Enterprise use of AI is booming, and Aaron Levie from Box had several interesting insights into this trend in a recent interview. (GPT Image-1)
AI & Design Thinking
IDEO is launching a workshop series on AI and Design Thinking, starting August 18, with a repeat starting September 29. I mention this as a service to my readers, without necessarily endorsing this course. I was never a big fan of Design Thinking, being more on the side of my old friend Don Norman, who famously said, “We need design doing, not design thinking.”
The need to actively experiment with new design processes and UI designs is stronger than ever in the AI age, so design doing is even more necessary now.
Even so, IDEO is the company behind Design Thinking, which was a major trend some years ago, so it will be interesting to see how they’re adapting their methodology for AI.

In general, I am more in favor of design doing than design thinking, especially regarding AI, where only real-world applications can discover what works. (GPT Image-1)
Job Opening: Google AI UX
Google is hiring a Senior UX Designer for its AI Studio. Application deadline July 31. I have been complaining frequently enough in this newsletter that (a) the AI labs don’t prioritize usability and (b) that UX professionals don’t go all-in on AI. While one job opening will only make a small dent in these problems, I’m still pleased.
The job is based in either Silicon Valley or New York City. If you live in either place (or are willing to relocate and live in a doghouse, given how overpriced both of these housing markets are), I encourage you to apply.

Google has an opening for a senior UX designer to work on one of its AI products. Sadly, the two stated locations for this job are in housing markets where the offered salary won’t go very far. (Google Imagen 4 Ultra)
Much as I applaud Google for adding this position to its AI efforts, what they really need is to refine the overall experience architecture across their product offering. Models and features are scattered across many different websites and logins, with names that often make no sense, and with different versions of the same model offered in different places. Utter chaos leading to severe usability losses. Google’s UX architecture for its AI offerings isn’t even “designed by committee.” I don’t think it has been designed at all. They need to hire a UX DE (Distinguished Engineer) as their AI-UX architect promptly.

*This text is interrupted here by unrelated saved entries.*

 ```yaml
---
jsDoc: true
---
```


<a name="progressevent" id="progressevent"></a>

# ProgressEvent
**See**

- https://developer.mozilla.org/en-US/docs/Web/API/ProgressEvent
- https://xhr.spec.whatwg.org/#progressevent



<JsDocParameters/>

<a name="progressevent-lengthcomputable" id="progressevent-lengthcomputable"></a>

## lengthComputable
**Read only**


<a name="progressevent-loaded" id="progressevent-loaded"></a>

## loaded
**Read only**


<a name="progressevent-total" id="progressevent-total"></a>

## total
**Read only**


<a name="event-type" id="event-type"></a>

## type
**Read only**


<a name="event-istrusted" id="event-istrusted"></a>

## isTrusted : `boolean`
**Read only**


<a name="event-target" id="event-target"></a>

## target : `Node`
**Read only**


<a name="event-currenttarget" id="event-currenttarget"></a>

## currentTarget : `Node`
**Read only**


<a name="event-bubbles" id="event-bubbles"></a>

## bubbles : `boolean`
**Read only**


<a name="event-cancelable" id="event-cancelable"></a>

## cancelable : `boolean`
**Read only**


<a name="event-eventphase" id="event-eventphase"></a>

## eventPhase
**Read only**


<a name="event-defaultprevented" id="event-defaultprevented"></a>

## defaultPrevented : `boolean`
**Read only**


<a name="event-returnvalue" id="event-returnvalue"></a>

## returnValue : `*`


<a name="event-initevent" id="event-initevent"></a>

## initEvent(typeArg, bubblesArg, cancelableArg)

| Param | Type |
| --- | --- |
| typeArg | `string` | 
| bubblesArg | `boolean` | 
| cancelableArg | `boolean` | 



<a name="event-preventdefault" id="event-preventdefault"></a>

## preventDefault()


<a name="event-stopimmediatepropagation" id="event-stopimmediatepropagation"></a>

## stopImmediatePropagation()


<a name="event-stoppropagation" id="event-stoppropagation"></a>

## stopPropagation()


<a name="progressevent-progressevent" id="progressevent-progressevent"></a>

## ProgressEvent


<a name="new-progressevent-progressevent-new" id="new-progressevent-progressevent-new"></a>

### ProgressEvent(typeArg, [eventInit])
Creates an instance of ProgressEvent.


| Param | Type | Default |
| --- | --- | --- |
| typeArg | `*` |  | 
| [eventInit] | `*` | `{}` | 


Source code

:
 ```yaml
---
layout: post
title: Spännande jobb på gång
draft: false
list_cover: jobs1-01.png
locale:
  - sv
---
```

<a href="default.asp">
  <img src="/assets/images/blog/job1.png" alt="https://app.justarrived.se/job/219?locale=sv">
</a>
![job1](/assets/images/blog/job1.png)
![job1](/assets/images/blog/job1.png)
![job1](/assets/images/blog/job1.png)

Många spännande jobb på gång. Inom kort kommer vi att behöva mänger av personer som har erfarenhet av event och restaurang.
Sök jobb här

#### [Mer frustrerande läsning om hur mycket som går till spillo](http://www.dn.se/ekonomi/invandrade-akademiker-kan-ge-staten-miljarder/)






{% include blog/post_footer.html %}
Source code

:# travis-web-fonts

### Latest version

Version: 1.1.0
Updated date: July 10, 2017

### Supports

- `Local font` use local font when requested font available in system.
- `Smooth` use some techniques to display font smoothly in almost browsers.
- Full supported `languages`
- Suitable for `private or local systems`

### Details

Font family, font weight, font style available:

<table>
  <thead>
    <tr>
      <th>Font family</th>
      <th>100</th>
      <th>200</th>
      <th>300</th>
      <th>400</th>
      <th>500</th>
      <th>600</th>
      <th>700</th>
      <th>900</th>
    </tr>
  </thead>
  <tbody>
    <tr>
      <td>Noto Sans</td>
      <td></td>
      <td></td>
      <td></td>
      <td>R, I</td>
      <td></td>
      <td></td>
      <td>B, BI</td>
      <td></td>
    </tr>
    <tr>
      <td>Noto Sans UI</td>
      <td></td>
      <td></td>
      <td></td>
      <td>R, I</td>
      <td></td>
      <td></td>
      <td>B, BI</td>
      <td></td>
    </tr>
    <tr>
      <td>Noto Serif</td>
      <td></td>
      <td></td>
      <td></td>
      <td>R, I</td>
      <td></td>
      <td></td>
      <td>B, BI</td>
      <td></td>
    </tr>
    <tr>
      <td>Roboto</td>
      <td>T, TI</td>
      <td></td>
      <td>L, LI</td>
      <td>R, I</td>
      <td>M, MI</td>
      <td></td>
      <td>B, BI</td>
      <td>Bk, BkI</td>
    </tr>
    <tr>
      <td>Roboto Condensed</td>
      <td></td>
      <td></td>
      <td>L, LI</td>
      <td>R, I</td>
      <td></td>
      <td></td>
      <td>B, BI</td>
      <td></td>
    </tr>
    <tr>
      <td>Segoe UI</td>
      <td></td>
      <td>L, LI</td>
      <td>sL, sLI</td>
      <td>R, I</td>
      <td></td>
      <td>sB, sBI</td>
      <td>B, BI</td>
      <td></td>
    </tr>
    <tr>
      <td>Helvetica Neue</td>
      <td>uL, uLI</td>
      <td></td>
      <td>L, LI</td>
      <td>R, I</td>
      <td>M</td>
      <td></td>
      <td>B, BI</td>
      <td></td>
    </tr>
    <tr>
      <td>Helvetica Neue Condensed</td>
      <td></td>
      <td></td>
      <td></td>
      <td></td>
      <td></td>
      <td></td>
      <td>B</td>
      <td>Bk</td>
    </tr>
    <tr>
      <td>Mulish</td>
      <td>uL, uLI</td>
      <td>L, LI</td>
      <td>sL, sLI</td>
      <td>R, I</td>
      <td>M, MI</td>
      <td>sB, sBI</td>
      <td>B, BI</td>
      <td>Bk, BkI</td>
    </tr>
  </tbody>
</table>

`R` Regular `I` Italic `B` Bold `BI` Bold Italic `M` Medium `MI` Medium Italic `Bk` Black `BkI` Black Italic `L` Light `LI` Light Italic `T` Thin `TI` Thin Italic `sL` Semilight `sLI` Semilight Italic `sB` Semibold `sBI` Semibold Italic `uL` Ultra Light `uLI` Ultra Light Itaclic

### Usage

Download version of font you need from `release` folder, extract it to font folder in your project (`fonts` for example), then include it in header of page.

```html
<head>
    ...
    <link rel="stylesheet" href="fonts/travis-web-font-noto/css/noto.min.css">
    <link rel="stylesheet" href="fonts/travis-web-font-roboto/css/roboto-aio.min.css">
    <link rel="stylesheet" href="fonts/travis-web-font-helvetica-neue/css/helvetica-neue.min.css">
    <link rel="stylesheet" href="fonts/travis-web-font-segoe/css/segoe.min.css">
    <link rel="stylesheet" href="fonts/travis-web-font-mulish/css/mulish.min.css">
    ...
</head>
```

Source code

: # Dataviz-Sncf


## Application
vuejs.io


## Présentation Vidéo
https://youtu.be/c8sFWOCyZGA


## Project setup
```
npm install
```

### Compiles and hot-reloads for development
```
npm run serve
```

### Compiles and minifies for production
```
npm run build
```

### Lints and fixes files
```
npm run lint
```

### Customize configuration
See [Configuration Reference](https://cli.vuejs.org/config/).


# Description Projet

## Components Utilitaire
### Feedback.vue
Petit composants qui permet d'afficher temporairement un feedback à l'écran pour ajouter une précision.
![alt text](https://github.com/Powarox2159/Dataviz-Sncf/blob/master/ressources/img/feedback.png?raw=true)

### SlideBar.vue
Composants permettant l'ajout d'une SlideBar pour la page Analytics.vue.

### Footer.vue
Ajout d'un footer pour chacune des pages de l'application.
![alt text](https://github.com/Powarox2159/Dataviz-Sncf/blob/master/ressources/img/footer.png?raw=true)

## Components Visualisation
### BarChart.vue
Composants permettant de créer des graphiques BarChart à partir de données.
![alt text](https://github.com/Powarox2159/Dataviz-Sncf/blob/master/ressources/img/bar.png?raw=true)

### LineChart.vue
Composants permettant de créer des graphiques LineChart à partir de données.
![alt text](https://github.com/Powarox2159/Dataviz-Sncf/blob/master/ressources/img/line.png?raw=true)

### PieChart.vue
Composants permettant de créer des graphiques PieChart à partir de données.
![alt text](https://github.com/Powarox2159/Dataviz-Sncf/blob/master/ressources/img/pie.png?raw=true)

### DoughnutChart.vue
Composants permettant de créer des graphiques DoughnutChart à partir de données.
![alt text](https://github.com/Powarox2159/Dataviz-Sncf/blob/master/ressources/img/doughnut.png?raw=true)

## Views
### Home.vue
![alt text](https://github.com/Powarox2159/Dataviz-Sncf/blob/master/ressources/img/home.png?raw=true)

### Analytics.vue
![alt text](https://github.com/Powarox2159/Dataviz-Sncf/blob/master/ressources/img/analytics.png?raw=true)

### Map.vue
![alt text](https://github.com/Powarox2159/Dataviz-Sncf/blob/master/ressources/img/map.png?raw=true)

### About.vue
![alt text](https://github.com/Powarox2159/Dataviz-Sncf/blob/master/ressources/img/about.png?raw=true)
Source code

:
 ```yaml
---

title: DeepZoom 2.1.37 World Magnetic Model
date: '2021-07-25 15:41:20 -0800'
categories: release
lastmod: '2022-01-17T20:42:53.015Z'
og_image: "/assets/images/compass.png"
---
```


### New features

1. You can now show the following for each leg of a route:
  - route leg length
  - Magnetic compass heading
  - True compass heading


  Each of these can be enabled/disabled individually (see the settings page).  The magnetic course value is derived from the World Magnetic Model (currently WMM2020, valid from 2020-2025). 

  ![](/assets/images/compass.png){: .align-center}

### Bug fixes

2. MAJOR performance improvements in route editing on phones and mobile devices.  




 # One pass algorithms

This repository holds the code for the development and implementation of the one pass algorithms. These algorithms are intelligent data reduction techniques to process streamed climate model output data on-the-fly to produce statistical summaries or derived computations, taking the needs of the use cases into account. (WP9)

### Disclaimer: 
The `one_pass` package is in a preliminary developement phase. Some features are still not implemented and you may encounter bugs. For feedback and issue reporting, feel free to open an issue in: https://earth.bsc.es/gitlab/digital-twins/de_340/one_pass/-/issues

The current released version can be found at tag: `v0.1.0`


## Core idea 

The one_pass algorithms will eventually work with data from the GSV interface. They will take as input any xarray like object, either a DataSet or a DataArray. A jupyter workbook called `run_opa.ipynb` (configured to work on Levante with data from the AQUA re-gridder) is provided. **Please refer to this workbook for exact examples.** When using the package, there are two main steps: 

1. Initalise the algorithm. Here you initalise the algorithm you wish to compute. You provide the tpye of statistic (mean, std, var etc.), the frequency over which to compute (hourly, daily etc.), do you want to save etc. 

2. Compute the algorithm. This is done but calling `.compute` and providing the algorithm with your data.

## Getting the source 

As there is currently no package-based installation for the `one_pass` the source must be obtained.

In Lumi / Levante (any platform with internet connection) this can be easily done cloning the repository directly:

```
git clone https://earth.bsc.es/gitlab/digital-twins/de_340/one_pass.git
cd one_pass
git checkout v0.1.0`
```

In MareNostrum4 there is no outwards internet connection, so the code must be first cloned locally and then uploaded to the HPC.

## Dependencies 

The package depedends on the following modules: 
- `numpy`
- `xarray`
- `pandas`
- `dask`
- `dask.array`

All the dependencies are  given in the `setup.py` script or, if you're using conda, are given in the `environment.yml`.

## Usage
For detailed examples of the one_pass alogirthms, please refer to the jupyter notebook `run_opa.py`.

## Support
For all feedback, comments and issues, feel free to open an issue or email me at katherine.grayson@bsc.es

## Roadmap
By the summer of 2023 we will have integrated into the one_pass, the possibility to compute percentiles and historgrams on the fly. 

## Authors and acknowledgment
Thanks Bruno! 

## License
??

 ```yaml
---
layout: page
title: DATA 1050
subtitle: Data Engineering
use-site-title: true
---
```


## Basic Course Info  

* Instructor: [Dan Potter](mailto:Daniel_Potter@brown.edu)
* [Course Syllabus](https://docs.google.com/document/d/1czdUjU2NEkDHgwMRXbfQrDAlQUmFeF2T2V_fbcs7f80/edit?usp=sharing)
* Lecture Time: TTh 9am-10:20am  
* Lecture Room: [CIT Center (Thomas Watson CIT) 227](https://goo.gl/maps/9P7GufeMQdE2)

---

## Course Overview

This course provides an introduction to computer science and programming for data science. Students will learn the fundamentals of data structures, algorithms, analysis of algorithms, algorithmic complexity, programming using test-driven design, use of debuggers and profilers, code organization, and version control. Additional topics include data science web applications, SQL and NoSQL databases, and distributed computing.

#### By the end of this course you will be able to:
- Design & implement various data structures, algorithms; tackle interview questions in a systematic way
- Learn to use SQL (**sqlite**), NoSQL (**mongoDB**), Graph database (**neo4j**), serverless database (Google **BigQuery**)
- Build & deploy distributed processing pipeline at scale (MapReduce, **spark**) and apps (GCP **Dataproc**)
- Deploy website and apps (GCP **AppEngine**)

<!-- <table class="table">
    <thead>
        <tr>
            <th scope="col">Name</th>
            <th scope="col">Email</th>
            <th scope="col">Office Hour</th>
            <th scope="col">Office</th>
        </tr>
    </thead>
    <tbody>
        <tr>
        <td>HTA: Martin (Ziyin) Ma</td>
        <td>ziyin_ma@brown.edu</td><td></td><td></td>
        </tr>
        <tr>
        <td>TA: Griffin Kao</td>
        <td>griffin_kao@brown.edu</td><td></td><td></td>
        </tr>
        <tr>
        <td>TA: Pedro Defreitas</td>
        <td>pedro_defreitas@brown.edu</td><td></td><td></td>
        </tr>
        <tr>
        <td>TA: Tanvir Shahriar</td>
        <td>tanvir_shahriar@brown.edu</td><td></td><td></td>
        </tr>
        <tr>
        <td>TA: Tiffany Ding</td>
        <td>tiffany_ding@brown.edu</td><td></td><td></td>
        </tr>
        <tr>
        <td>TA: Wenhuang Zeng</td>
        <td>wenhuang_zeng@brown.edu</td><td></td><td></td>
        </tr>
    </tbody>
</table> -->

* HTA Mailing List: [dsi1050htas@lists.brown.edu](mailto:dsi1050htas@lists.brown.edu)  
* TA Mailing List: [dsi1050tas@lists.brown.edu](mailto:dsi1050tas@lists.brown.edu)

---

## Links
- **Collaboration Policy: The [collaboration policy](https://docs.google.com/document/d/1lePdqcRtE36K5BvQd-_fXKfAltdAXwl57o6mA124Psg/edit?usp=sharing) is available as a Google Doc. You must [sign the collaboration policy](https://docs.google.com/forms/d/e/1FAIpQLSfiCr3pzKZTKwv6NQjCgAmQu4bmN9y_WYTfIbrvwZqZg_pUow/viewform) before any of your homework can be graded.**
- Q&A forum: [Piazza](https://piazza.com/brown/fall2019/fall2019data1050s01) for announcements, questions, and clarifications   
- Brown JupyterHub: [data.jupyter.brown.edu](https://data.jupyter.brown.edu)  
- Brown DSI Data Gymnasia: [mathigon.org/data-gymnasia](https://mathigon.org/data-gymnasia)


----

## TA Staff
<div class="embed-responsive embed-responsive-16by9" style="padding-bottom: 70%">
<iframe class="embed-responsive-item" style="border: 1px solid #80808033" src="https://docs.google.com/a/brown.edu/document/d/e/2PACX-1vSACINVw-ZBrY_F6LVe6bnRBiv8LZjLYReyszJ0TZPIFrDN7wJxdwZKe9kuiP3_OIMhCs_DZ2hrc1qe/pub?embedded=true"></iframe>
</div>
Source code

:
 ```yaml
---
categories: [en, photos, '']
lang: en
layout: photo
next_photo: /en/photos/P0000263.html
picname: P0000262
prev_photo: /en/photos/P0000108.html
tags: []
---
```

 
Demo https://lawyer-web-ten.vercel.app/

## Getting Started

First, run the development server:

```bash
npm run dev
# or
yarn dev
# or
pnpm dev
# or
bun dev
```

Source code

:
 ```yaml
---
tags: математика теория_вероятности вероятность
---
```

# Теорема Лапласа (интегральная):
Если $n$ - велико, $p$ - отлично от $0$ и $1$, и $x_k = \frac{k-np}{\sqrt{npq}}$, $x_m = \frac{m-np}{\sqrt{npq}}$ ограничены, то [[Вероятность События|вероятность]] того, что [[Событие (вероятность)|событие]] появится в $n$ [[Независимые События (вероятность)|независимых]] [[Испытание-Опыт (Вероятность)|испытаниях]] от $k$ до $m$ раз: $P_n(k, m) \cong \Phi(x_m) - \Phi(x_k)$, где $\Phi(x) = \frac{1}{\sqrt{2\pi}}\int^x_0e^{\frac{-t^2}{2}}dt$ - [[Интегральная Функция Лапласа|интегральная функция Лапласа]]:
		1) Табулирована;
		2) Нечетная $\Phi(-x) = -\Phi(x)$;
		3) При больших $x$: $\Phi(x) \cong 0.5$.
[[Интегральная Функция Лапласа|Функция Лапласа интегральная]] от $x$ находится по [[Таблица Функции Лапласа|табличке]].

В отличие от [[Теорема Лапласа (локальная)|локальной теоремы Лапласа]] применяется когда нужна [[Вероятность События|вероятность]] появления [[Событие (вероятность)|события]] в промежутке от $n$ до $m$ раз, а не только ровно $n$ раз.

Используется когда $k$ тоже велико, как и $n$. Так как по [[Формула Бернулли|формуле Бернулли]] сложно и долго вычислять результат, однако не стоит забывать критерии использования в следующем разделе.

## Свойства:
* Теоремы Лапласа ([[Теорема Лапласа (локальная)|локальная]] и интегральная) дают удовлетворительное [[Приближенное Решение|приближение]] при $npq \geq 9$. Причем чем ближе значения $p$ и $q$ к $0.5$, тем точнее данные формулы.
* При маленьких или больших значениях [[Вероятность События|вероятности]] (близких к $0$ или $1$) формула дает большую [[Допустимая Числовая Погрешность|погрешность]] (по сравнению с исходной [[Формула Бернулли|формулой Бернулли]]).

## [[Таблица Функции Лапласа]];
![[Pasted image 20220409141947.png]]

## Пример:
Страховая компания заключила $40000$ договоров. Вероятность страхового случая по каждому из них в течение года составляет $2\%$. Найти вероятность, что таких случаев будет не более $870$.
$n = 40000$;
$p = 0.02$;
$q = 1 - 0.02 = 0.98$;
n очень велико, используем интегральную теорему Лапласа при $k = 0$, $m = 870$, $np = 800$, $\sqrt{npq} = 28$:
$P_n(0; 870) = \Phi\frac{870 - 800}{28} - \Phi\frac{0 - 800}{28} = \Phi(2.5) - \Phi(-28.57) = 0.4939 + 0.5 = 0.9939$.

To use Google’s AI products, you better know how to navigate a confusing mess of different websites, logins, subscriptions, and brand names. A unified UX architecture is sorely needed to serve a broad consumer audience. (GPT Image-1)
Quant UXR Job Opening
Job at MeasuringU for a mid-level user researcher specializing in quantitative research. Interestingly, the job posting specifies that the position is in-person at their Denver, CO lab, because they conduct many studies in person, as opposed to remote.
In general, I much prefer qualitative usability studies over quantitative research, but I recognize that quant has a place in our toolkit. (I would say 10%, if we want to quantify the share of user research that should be quantitative 😊) MeasuringU is the leading provider of quant user research, so the person who lands this job will experience significant professional growth from working in that specialized environment.